A questão da prescrição das transgressões disciplinares sempre foi tema de extraordinária importância para o Direito Administrativo Disciplinar no que se concerne à segurança jurídica no processo disciplinar, considerando que a pretensão punitiva da Administração Pública deve ter tempo determinado a exemplo das ações penais, evitando-se ações intermináveis contra agentes transgressões da norma.

Consoante artigo 37, § 5º da Constituição da República, a  lei estabelecerá os prazos de prescrição para ilícitos praticados por qualquer agente, servidor ou não, que causem prejuízos ao erário, ressalvadas as respectivas ações de ressarcimento.

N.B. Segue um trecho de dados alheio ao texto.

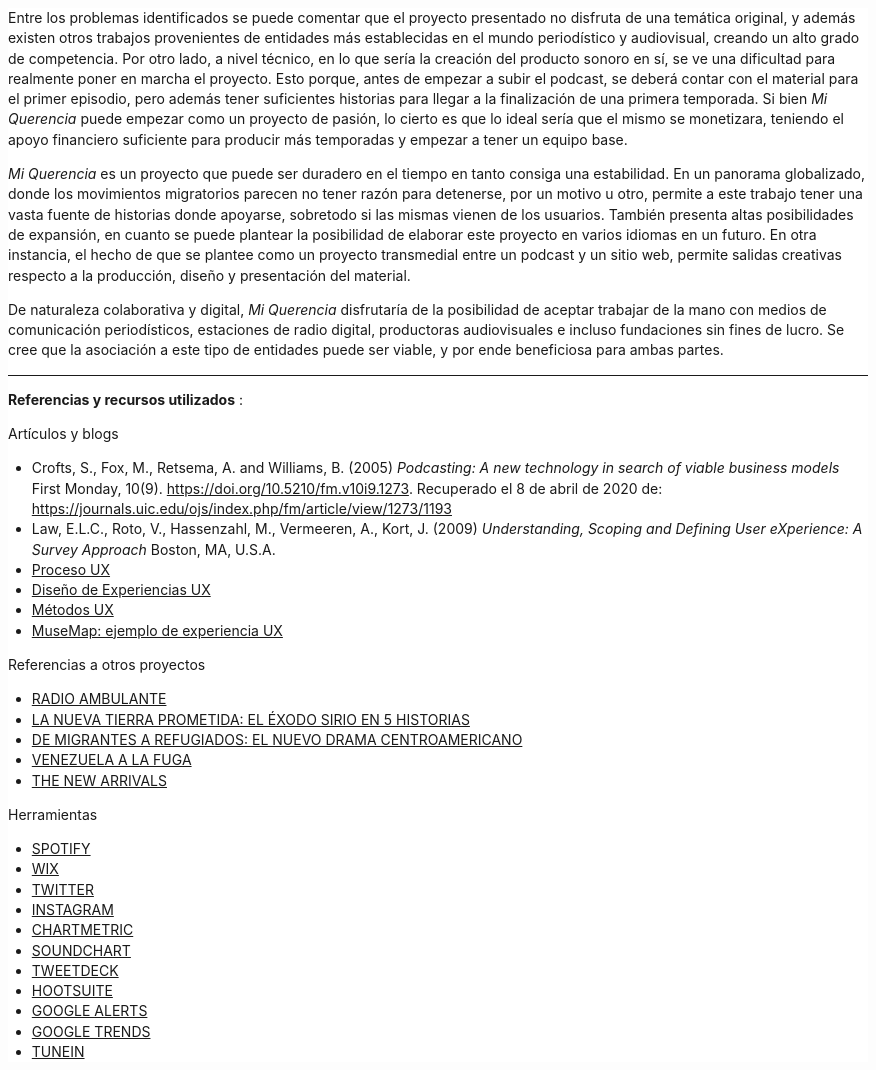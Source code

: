 Entre los problemas identificados se puede comentar que el proyecto presentado no disfruta de una temática original, y además existen otros trabajos provenientes de entidades más establecidas en el mundo periodístico y audiovisual, creando un alto grado de competencia.
Por otro lado, a nivel técnico, en lo que sería la creación del producto sonoro en sí, se ve una dificultad para realmente poner en marcha el proyecto. Esto porque, antes de empezar a subir el podcast, se deberá contar con el material para el primer episodio, pero además tener suficientes historias para llegar a la finalización de una primera temporada.
Si bien *Mi Querencia* puede empezar como un proyecto de pasión, lo cierto es que lo ideal sería que el mismo se monetizara, teniendo el apoyo financiero suficiente para producir más temporadas y empezar a tener un equipo base.

*Mi Querencia* es un proyecto que puede ser duradero en el tiempo en tanto consiga una estabilidad. En un panorama globalizado, donde los movimientos migratorios parecen no tener razón para detenerse, por un motivo u otro, permite a este trabajo tener una vasta fuente de historias donde apoyarse, sobretodo si las mismas vienen de los usuarios. También presenta altas posibilidades de expansión, en cuanto se puede plantear la posibilidad de elaborar este proyecto en varios idiomas en un futuro. En otra instancia, el hecho de que se plantee como un proyecto transmedial entre un podcast y un sitio web, permite salidas creativas respecto a la producción, diseño y presentación del material.

De naturaleza colaborativa y digital, *Mi Querencia* disfrutaría de la posibilidad de aceptar trabajar de la mano con medios de comunicación periodísticos, estaciones de radio digital, productoras audiovisuales e incluso fundaciones sin fines de lucro. Se cree que la asociación a este tipo de entidades puede ser viable, y por ende beneficiosa para ambas partes. 

----

**Referencias y recursos utilizados** :

Artículos y blogs
* Crofts, S., Fox, M., Retsema, A. and Williams, B. (2005) *Podcasting: A new technology in search of viable business models* First Monday, 10(9). https://doi.org/10.5210/fm.v10i9.1273. Recuperado el 8 de abril de 2020 de: https://journals.uic.edu/ojs/index.php/fm/article/view/1273/1193
* Law, E.L.C., Roto, V., Hassenzahl, M., Vermeeren, A., Kort, J. (2009) *Understanding, Scoping and Defining User eXperience: A Survey Approach* Boston, MA, U.S.A.
* [Proceso UX](https://uxmastery.com/resources/process/)
* [Diseño de Experiencias UX](http://www.nosolousabilidad.com/articulos/uxd.htm) 
* [Métodos UX](https://mgea.github.io/UX-DIU-Checklist/index.html) 
* [MuseMap: ejemplo de experiencia UX](https://blog.prototypr.io/musemap-street-art-app-ux-case-study-9bec6a99823b) 

Referencias a otros proyectos
* [RADIO AMBULANTE](https://radioambulante.org/)
* [LA NUEVA TIERRA PROMETIDA: EL ÉXODO SIRIO EN 5 HISTORIAS](http://especiales.univision.com/refugiados-alemania/)
* [DE MIGRANTES A REFUGIADOS: EL NUEVO DRAMA CENTROAMERICANO](https://www.univision.com/especial/noticias/america-latina/de-migrantes-a-refugiados-el-nuevo-drama-centroamericano/)
* [VENEZUELA A LA FUGA](https://www.eltiempo.com/datos/venezuela-a-la-fuga-historias-y-cifras-de-la-crisis-migratoria-189194)
* [THE NEW ARRIVALS](https://thenewarrivals.eu/)

Herramientas
* [SPOTIFY](https://www.spotify.com/es/)
* [WIX](https://patriciacfernandezs.wixsite.com/miquerencia)
* [TWITTER](https://twitter.com/home)
* [INSTAGRAM](https://www.instagram.com/)
* [CHARTMETRIC](https://www.chartmetric.com/)
* [SOUNDCHART](https://soundcharts.com/)
* [TWEETDECK](https://tweetdeck.twitter.com/)
* [HOOTSUITE](https://www.hootsuite.com/)
* [GOOGLE ALERTS](https://www.google.com/alerts)
* [GOOGLE TRENDS](https://trends.google.es/trends/?geo=ES)
* [TUNEIN](https://tunein.com/?lang=es-ES)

Por maioria de votos, o Plenário do Supremo Tribunal Federal (STF) reconheceu a imprescritibilidade de ações de ressarcimento de danos ao erário decorrentes de ato doloso de improbidade administrativa. A decisão foi tomada em agosto de 2018 no julgamento do Recurso Extraordinário (RE) 852475, com repercussão geral reconhecida.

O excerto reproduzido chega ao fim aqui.